On the other hand, the particular form of Submission taught by countless prophets from Adam (peace be upon him) up to and including Muhammad (may GOD bless him and give him peace) constitutes the kind of guidance humanity, in the ordinary course of life, would find most useful in order to be prepared for crises such as imminent death or devastating loss. To knowingly desire some other religion without the same divine imprimatur, despite Submission being the best expression of faith in religious terms, does indeed make one among the losers in the Everafter. How much of a loss does this entail? Is it counter-balanced by the amount owing as wages of the faithful? Only GOD knows what lies within the hearts of His servants, what their motivations are for accepting or rejecting something, and what rewards or chastisement they deserve. We need not, and should not, judge. Our task is only to give good news to the believers. (Q2:223).

To do so, here is a diagram that illustrates the underlying connections among faith, religion, and admission to the Garden, i.e., blessedness.
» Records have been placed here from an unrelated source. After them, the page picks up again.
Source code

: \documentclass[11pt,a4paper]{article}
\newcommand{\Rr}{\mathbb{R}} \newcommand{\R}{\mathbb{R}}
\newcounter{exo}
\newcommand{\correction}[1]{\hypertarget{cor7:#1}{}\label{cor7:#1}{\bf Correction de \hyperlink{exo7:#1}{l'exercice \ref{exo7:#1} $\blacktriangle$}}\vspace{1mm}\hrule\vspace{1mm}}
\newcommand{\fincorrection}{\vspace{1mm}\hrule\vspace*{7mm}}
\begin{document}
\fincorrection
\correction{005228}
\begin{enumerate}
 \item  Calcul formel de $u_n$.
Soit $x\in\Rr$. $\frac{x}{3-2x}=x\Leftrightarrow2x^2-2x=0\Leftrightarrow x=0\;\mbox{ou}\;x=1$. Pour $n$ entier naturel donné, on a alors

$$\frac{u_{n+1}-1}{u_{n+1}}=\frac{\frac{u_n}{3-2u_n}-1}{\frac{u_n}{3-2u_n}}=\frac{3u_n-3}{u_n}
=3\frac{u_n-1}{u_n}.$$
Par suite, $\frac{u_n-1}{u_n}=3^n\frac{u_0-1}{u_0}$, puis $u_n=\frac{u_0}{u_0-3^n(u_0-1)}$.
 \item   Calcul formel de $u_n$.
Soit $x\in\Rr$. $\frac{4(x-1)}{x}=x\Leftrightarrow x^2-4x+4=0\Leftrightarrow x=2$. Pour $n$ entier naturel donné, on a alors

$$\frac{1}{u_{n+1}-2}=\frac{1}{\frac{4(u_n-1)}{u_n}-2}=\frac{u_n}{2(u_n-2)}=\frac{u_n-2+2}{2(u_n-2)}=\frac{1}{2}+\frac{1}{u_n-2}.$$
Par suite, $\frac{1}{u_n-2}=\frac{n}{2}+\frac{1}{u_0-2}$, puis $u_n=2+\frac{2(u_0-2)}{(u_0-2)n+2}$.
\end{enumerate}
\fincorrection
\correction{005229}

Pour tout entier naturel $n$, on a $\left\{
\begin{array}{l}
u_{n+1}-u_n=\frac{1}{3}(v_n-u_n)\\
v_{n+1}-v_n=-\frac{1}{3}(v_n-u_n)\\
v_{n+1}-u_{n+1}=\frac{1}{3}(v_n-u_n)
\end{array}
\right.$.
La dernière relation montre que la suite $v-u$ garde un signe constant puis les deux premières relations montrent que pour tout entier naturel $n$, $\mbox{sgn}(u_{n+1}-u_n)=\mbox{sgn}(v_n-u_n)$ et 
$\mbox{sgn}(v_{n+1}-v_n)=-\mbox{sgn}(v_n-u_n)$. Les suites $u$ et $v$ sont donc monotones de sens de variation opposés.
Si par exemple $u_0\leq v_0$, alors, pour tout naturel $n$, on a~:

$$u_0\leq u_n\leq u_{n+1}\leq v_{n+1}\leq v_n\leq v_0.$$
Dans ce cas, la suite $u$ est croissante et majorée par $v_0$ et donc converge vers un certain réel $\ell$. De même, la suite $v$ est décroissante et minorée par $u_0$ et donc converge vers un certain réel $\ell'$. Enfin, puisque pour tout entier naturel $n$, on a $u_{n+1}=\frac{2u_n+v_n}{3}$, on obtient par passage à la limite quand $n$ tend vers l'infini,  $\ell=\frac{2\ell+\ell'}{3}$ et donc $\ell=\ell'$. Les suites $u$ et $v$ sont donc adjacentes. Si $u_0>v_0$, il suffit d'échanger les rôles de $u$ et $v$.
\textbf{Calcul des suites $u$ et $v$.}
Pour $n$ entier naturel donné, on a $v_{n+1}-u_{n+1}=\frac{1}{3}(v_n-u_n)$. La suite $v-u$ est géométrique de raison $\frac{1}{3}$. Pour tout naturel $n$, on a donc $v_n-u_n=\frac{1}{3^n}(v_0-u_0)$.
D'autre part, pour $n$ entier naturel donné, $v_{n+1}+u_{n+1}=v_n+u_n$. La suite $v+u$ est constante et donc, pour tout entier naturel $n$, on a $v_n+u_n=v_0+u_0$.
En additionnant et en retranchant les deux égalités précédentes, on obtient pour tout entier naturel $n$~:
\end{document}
To clarify their relationships, I am using physical exercise, organized sports, and physical fitness as analogues.

A1) All of us who are living are engaged in physical exercise, even if by the mere motion of our heart and lungs, and to that extent we are ‘fit’, i.e., fit for life. This is not, of course, what we normally mean by physical exercise or fitness.
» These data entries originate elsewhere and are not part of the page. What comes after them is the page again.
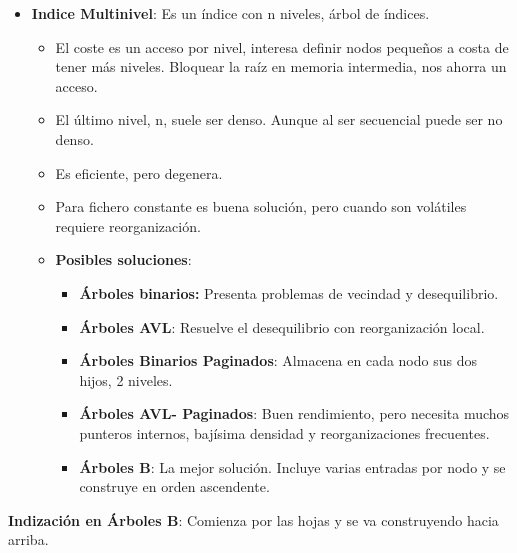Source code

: \documentclass[12pt, twoside, openright]{report} %
\begin{document}
\begin{itemize}
\begin{itemize}
\begin{itemize}
      \end{itemize}
    \end{itemize}
	\pagebreak
  \item \textbf{Indice Multinivel}: Es un índice con n niveles, árbol de
    índices.
    

    \begin{itemize}
    \item El coste es un acceso por nivel, interesa definir nodos pequeños a
      costa de tener más niveles. Bloquear la raíz en memoria
      intermedia, nos ahorra un acceso.
      
    \item El último nivel, n, suele ser denso. Aunque al ser secuencial
      puede ser no denso.
      
    \item Es eficiente, pero degenera.
      
    \item Para fichero constante es buena solución, pero cuando son
      volátiles requiere reorganización.
      
    \item \textbf{Posibles soluciones}:
      

      \begin{itemize}
      \item \textbf{Árboles binarios:} Presenta problemas de vecindad y
        desequilibrio.
        
      \item \textbf{Árboles AVL}: Resuelve el desequilibrio con
        reorganización local.
        
      \item \textbf{Árboles Binarios Paginados}: Almacena en cada nodo sus
        dos hijos, 2 niveles.
        
      \item \textbf{Árboles AVL- Paginados}: Buen rendimiento, pero necesita
        muchos punteros internos, bajísima densidad y reorganizaciones
        frecuentes.
        
      \item \textbf{Árboles B}: La mejor solución. Incluye varias entradas
        por nodo y se construye en orden ascendente.
        
      \end{itemize}
    \end{itemize}
  \end{itemize}

  
  \textbf{Indización en Árboles B}: Comienza por las hojas y se va
  construyendo hacia arriba.
  
\end{document}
A2) Every living thing needs faith to function in an environment replete with both excess information and uncertainty. The simple act of processing sensory data requires a modicum of affirmation, of choosing ‘Yes’ and determining ‘No’. When the Qur’an mentions faith (iman), however, it is usually (but not always) understood to be faith in God.
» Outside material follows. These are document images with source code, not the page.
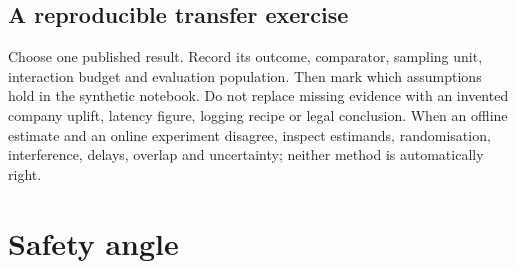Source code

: \documentclass[11pt,oneside]{scrbook}
\begin{document}
\section{A reproducible transfer exercise}
Choose one published result. Record its outcome, comparator, sampling unit,
interaction budget and evaluation population. Then mark which assumptions
hold in the synthetic notebook. Do not replace missing evidence with an
invented company uplift, latency figure, logging recipe or legal conclusion.
When an offline estimate and an online experiment disagree, inspect estimands,
randomisation, interference, delays, overlap and uncertainty; neither method
is automatically right.


\chapter{Safety angle}
\end{document}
The outcome or reward for faith in God is blessedness. Consider this to be like positive feedback from AL-LAH, motivating us to continue seeking and striving. It is not quite the same as happiness or pleasure,* for a believer will persevere in her faith even at the cost of pain, sorrow, disappointment, and death. But in doing so she becomes fit for life – the ‘other’ life, that of the spirit.

* One of the absolutes that culminate in GOD is happiness. To be with AL-LAH is to dwell in the Home of Peace (daris-salam), and Peace (As-Salam), which also means soundness, well-being, and safety in Arabic, is one of GOD’s Beautiful Names. In one sense, GOD is Happiness – Absolute Happiness, and thus utterly beyond our capacity to comprehend or even enjoy in full.

As an absolute, therefore, and as a kind of metaphor for GOD Himself, happiness certainly has a part to play in any complete account of the Qur’anic weltanschauung. To the extent that a person aims for happiness in seeking the Pleasure of AL-LAH (Q2:265), therefore, utilitarianism is compatible with the ethics of the Qur’an.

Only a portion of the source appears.